#### [Task prompt]
For the data below, report the number of lines that contain the string "item" and nothing else.

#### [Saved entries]

# # # #

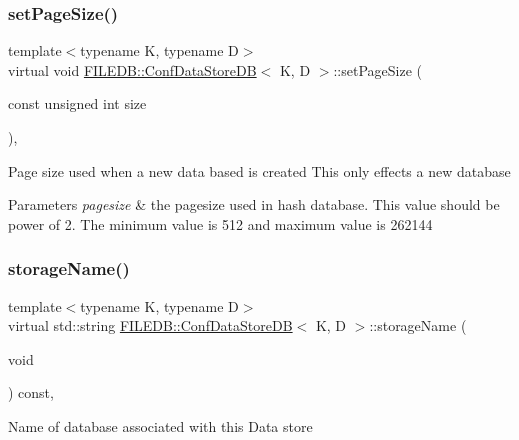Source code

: \subsubsection{\texorpdfstring{setPageSize()}{setPageSize()}\hspace{0.1cm}{\footnotesize\ttfamily [3/3]}}
{\footnotesize\ttfamily template$<$typename K, typename D$>$ \\
virtual void \mbox{\hyperlink{classFILEDB_1_1ConfDataStoreDB}{F\+I\+L\+E\+D\+B\+::\+Conf\+Data\+Store\+DB}}$<$ K, D $>$\+::set\+Page\+Size (\begin{DoxyParamCaption}\item[{const unsigned int}]{size }\end{DoxyParamCaption})\hspace{0.3cm}{\ttfamily [inline]}, {\ttfamily [virtual]}}

Page size used when a new data based is created This only effects a new database


\begin{DoxyParams}{Parameters}
{\em pagesize} & the pagesize used in hash database. This value should be power of 2. The minimum value is 512 and maximum value is 262144 \\
\hline
\end{DoxyParams}
\mbox{\label{classFILEDB_1_1ConfDataStoreDB_acac74e3143398de6c5da068f37a762ee}} 
\subsubsection{\texorpdfstring{storageName()}{storageName()}\hspace{0.1cm}{\footnotesize\ttfamily [1/3]}}
{\footnotesize\ttfamily template$<$typename K, typename D$>$ \\
virtual std\+::string \mbox{\hyperlink{classFILEDB_1_1ConfDataStoreDB}{F\+I\+L\+E\+D\+B\+::\+Conf\+Data\+Store\+DB}}$<$ K, D $>$\+::storage\+Name (\begin{DoxyParamCaption}\item[{void}]{ }\end{DoxyParamCaption}) const\hspace{0.3cm}{\ttfamily [inline]}, {\ttfamily [virtual]}}

Name of database associated with this Data store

# # # #

#### [Exercise solution]
2